(Saved entries)
"""
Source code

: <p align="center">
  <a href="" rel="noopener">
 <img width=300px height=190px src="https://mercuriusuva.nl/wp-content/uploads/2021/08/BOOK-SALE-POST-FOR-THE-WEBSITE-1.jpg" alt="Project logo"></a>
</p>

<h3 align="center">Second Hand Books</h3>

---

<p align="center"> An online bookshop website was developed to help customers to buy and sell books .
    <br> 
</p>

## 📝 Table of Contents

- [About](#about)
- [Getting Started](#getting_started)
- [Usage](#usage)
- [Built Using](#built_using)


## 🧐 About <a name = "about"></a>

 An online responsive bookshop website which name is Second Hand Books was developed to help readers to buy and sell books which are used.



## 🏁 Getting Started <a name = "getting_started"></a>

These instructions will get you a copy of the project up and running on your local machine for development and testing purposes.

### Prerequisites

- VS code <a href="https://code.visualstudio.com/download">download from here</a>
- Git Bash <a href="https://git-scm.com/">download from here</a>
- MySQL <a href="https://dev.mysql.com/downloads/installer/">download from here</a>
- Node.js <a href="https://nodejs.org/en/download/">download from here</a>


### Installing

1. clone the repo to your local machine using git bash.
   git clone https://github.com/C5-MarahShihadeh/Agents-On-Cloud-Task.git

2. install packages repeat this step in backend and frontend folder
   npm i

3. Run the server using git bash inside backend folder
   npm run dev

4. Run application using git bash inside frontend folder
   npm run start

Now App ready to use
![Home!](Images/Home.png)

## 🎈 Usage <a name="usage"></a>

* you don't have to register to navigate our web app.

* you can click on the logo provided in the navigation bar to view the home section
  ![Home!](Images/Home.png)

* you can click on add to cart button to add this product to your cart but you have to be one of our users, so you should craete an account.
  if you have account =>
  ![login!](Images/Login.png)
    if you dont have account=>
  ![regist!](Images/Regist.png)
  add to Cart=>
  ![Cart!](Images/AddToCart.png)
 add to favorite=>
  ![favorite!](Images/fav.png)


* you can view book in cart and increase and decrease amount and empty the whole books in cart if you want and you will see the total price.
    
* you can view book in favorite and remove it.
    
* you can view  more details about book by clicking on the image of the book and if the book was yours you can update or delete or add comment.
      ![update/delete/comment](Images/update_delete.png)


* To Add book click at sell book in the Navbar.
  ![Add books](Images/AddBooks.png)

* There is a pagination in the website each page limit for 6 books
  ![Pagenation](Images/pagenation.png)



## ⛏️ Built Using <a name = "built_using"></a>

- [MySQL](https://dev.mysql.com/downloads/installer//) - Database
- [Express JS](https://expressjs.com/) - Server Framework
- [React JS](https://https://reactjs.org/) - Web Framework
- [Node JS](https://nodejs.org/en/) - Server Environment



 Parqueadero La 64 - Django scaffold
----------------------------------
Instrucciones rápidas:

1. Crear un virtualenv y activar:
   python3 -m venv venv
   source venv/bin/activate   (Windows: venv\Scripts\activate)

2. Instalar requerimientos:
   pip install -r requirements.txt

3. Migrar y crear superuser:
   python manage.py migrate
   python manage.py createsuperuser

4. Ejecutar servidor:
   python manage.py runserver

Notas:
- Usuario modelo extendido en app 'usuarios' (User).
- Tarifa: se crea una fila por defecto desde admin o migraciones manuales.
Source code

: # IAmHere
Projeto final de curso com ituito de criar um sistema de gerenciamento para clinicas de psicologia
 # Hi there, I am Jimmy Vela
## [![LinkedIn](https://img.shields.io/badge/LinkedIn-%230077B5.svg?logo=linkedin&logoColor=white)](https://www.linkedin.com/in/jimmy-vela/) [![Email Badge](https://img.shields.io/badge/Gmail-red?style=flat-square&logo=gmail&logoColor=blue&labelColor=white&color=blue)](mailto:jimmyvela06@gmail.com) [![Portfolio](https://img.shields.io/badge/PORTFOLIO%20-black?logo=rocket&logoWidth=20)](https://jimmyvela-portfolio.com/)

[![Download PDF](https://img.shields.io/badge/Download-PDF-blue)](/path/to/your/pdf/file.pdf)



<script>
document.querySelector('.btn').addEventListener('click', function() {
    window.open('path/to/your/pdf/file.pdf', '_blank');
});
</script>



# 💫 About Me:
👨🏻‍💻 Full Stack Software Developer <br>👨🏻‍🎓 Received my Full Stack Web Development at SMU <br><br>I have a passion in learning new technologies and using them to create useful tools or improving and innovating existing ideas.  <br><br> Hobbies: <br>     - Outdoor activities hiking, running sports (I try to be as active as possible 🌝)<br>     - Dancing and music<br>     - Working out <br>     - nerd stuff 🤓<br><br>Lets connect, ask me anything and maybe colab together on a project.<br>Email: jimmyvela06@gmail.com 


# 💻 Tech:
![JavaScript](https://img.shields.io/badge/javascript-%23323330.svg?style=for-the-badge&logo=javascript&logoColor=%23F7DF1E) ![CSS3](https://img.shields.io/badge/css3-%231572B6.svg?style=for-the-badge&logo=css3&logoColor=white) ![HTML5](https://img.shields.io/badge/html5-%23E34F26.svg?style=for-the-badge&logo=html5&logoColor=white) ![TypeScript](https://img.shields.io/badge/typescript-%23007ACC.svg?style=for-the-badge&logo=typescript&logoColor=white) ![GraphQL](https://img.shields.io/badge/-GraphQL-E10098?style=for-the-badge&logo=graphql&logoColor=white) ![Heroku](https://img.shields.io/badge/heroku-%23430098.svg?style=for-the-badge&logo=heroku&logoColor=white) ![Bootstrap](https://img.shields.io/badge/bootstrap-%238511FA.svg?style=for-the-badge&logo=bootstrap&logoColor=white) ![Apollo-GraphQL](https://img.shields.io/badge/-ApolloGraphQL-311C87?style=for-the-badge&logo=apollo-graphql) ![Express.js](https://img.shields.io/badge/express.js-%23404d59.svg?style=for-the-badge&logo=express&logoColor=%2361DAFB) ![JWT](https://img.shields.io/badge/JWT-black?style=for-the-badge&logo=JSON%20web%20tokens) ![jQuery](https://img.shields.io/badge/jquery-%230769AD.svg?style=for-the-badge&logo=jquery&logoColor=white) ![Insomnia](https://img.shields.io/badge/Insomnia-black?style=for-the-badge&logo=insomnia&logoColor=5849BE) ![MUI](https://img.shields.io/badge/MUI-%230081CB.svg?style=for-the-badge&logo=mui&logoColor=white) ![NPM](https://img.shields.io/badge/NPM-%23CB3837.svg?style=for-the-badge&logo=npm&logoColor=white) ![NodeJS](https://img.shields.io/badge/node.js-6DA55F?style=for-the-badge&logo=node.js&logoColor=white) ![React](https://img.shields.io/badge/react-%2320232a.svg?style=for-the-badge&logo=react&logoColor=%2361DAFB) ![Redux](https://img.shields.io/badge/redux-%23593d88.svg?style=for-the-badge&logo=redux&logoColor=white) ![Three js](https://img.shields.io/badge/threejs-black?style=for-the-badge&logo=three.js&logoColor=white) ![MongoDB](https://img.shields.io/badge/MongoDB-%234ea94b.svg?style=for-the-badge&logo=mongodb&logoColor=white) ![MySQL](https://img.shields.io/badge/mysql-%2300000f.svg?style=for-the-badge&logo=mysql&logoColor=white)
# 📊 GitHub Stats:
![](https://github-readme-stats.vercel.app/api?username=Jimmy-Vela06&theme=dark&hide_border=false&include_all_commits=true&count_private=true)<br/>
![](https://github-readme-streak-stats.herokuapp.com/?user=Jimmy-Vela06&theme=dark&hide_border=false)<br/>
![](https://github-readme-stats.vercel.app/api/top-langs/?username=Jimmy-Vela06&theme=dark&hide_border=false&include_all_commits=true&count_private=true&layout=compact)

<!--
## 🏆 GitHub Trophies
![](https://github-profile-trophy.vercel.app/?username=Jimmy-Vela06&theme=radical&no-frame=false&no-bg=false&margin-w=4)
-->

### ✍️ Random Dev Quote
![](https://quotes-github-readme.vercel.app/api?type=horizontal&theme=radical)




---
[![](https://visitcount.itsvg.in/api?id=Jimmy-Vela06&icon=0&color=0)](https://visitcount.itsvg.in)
"""
PROBLEM TO SOLVE:
Please reproduce, exactly as they appear above, the lines from the line containing "npm run dev" up to and including the line containing "python manage.py createsuperuser".

ANSWER TO THIS TASK:
   npm run dev

4. Run application using git bash inside frontend folder
   npm run start

Now App ready to use
![Home!](Images/Home.png)

## 🎈 Usage <a name="usage"></a>

* you don't have to register to navigate our web app.

* you can click on the logo provided in the navigation bar to view the home section
  ![Home!](Images/Home.png)

* you can click on add to cart button to add this product to your cart but you have to be one of our users, so you should craete an account.
  if you have account =>
  ![login!](Images/Login.png)
    if you dont have account=>
  ![regist!](Images/Regist.png)
  add to Cart=>
  ![Cart!](Images/AddToCart.png)
 add to favorite=>
  ![favorite!](Images/fav.png)


* you can view book in cart and increase and decrease amount and empty the whole books in cart if you want and you will see the total price.
    
* you can view book in favorite and remove it.
    
* you can view  more details about book by clicking on the image of the book and if the book was yours you can update or delete or add comment.
      ![update/delete/comment](Images/update_delete.png)


* To Add book click at sell book in the Navbar.
  ![Add books](Images/AddBooks.png)

* There is a pagination in the website each page limit for 6 books
  ![Pagenation](Images/pagenation.png)



## ⛏️ Built Using <a name = "built_using"></a>

- [MySQL](https://dev.mysql.com/downloads/installer//) - Database
- [Express JS](https://expressjs.com/) - Server Framework
- [React JS](https://https://reactjs.org/) - Web Framework
- [Node JS](https://nodejs.org/en/) - Server Environment



 Parqueadero La 64 - Django scaffold
----------------------------------
Instrucciones rápidas:

1. Crear un virtualenv y activar:
   python3 -m venv venv
   source venv/bin/activate   (Windows: venv\Scripts\activate)

2. Instalar requerimientos:
   pip install -r requirements.txt

3. Migrar y crear superuser:
   python manage.py migrate
   python manage.py createsuperuser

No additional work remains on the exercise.